- EUR/USD extends daily rebound into the American session.
- US Dollar Index edges lower ahead of consumer confidence data.
- Falling US Treasury bond yields seem to be weighing on USD.
After spending the first half of the day fluctuating in a narrow band below 1.1750, the EUR/USD pair gained traction in the early American session and was last seen gaining 0.3% on the day at 1.1763.
DXY turns south ahead of consumer confidence data
The renewed USD weakness seems to be fueling EUR/USD upside. The US Dollar Index (DXY), which posted modest daily gains and closed near 93.00 on Thursday, is currently down 0.2% on the day at 92.82. In the absence of high-tier data releases and fundamental developments, falling US Treasury bond yields are making it difficult for the greenback to find demand. As of writing, the benchmark 10-year US T-bond yield was down 1% at 1.346%.

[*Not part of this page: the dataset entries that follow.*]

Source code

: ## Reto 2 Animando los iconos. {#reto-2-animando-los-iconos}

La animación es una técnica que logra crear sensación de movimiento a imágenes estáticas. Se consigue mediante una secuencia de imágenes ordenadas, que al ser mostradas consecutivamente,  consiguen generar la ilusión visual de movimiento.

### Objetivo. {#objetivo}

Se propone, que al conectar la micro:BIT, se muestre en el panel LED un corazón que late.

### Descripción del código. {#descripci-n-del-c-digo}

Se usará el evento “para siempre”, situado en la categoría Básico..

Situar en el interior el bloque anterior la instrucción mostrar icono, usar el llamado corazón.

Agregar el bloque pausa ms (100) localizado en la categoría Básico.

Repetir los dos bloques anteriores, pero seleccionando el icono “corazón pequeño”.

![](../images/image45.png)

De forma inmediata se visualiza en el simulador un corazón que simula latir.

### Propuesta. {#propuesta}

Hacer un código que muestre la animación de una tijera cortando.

Later in the session, the University of Michigan’s preliminary Consumer Sentiment Index data for August will be looked upon for fresh impetus.
On the other hand, the data published by Eurostat showed earlier in the day that the eurozone posted a trade surplus of €12.4 billion (seasonally adjusted), coming in better than the market expectation of €9.3 billion.
In the meantime, the S&P Futures continue to trade flat on the day, suggesting that the USD’s market valuation is likely to be impacted by T-bond yields ahead of the weekend.